* _Work item_
When the word "single" shows up in a line of the data below, copy that whole line.

Dataset records:
☆ ☆ ☆ ☆ ☆ ☆ ☆

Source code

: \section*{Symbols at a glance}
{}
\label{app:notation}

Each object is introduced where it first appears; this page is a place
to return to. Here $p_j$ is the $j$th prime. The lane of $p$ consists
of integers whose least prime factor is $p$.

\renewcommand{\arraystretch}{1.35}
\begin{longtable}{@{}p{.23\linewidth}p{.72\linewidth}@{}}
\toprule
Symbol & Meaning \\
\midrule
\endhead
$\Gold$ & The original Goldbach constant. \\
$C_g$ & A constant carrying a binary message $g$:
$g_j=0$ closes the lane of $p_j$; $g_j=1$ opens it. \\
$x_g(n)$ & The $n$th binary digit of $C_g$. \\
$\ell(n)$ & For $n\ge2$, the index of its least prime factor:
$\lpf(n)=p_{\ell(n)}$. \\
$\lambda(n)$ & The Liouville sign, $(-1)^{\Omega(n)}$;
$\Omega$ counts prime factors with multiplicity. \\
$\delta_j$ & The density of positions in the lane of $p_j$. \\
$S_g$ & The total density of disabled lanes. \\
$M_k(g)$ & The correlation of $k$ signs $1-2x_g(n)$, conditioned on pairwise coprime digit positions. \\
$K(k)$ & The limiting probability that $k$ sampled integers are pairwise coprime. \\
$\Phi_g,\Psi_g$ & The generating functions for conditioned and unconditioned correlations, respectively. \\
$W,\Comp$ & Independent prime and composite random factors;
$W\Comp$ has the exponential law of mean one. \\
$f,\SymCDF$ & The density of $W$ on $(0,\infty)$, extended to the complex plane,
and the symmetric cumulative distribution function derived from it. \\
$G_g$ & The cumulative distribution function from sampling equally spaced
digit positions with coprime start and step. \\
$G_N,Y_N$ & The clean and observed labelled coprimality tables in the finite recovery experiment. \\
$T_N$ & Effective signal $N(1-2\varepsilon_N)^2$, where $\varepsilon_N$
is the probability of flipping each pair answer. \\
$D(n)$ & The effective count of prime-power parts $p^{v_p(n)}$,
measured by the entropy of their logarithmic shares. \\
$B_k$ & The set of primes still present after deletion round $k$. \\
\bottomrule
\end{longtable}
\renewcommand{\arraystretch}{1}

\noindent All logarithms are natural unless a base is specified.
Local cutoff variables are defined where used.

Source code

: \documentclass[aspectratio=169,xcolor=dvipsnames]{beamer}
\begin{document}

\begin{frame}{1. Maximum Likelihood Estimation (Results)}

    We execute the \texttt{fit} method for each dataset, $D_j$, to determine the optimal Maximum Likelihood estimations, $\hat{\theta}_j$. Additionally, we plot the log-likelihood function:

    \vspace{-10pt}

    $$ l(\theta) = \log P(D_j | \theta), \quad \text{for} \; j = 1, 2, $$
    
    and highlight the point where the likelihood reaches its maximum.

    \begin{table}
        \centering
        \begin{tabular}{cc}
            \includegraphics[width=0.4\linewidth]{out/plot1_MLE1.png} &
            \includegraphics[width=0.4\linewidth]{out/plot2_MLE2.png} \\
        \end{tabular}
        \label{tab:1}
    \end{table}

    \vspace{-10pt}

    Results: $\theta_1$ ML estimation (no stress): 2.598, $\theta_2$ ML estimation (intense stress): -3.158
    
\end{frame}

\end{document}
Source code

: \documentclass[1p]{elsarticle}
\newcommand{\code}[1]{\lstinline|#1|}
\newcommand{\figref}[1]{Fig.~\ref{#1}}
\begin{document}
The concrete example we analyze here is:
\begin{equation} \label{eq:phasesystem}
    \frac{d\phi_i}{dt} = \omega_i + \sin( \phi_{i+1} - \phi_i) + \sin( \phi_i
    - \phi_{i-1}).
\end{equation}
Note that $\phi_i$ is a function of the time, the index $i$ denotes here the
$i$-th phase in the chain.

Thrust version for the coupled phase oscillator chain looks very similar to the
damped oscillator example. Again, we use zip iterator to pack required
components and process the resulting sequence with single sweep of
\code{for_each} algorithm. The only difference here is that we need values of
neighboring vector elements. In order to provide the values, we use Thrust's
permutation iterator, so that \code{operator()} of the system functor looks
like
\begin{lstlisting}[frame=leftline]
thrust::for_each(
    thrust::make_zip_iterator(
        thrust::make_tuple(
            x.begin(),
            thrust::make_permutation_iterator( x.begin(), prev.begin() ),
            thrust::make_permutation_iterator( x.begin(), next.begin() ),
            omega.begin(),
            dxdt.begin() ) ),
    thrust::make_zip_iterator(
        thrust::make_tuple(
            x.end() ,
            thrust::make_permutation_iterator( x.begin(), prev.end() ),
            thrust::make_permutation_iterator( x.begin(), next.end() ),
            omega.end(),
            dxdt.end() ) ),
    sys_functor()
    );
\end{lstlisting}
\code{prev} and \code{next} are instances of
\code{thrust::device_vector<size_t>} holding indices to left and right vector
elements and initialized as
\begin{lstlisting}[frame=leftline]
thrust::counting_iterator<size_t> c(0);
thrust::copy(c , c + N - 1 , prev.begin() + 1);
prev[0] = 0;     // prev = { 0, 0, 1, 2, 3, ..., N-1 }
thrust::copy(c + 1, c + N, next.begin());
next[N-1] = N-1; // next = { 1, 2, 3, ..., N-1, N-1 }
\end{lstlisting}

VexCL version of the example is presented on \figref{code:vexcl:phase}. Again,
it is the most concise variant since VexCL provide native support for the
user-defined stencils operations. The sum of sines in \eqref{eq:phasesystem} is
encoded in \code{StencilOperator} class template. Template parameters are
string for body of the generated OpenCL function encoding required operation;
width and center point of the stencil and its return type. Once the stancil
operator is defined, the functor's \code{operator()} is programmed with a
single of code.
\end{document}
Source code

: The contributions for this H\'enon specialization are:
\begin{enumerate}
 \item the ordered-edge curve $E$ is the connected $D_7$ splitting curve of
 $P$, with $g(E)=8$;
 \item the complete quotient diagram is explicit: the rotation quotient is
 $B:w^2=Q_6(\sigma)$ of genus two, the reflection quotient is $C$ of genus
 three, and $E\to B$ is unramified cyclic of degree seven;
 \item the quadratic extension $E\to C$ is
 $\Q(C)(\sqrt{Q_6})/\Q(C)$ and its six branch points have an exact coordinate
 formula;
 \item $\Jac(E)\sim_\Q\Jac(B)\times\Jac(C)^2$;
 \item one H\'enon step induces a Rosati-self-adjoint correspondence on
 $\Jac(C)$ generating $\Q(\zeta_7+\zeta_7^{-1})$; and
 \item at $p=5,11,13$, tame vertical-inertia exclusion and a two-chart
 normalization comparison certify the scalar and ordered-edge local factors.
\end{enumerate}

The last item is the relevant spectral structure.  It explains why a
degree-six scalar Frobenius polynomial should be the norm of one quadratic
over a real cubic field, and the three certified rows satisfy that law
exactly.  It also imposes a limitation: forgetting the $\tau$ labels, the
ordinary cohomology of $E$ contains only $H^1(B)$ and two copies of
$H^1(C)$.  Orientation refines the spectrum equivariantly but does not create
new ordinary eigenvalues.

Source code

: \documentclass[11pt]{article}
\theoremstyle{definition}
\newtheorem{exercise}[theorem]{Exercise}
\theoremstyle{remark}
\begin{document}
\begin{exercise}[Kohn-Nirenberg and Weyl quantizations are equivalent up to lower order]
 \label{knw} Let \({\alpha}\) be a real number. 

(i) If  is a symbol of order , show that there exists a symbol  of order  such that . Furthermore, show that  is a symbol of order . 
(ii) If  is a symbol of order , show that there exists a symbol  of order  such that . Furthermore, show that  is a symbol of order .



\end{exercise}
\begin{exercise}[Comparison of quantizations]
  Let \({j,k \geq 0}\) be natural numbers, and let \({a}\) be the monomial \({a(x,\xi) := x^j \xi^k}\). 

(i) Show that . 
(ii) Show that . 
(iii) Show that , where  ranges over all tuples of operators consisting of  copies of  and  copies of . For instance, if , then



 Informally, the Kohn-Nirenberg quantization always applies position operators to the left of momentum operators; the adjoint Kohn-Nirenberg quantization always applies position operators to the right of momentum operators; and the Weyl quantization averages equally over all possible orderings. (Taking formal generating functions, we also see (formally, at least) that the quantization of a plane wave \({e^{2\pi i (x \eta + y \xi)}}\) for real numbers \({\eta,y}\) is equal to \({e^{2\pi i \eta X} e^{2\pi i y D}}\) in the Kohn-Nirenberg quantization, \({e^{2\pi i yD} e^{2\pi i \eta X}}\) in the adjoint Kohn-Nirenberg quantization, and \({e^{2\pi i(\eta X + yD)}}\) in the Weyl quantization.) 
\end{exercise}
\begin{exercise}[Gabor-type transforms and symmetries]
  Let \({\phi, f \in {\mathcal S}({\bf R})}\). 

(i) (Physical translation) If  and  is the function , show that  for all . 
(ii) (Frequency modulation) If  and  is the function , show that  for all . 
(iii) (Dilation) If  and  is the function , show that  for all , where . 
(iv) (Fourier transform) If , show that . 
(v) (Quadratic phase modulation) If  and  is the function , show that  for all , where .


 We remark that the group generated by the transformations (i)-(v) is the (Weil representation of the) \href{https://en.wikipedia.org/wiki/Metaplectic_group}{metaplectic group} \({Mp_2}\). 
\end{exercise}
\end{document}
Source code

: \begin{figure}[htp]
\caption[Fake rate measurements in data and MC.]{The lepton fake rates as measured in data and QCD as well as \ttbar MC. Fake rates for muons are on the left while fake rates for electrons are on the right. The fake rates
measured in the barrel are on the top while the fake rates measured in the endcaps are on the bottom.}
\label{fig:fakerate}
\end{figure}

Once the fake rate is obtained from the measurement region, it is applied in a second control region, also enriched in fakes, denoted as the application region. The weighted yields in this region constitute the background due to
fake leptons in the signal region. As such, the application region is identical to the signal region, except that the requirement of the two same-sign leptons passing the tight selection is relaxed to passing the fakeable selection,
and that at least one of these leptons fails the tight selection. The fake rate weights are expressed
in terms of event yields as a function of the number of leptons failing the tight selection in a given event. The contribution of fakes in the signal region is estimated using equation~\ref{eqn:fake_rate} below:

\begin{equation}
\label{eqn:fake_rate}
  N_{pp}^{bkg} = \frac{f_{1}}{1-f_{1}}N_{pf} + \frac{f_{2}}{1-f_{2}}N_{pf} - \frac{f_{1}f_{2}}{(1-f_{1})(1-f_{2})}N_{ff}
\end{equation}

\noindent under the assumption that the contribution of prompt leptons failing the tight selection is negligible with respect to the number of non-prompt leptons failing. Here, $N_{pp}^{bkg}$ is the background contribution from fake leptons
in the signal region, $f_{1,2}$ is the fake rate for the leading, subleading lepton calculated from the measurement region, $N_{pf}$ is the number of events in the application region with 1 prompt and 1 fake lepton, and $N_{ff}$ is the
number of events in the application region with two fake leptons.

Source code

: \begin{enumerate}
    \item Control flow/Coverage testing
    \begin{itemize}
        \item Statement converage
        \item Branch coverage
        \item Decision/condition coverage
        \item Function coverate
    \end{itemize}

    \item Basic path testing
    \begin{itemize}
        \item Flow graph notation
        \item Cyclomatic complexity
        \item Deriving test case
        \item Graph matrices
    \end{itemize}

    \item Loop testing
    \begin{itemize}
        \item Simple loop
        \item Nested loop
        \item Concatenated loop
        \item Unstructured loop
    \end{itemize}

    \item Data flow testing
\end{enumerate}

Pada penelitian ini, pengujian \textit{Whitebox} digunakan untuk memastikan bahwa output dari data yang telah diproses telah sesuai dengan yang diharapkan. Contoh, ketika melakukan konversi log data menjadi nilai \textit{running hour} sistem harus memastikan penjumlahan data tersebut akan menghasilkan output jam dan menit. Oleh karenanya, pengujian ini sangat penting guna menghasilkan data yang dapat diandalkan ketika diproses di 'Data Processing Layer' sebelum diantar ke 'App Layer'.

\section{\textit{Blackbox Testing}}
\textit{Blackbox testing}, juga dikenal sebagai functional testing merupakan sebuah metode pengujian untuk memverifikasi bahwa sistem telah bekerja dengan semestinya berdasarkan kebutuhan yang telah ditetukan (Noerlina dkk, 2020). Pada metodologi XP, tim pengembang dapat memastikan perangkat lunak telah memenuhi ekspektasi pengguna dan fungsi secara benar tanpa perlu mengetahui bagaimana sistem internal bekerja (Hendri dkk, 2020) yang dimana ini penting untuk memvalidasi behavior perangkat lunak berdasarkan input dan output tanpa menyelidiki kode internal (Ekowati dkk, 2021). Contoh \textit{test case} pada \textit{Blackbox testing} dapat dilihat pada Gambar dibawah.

☆ ☆ ☆ ☆ ☆ ☆ ☆

* _Output for this task_
components and process the resulting sequence with single sweep of
single of code.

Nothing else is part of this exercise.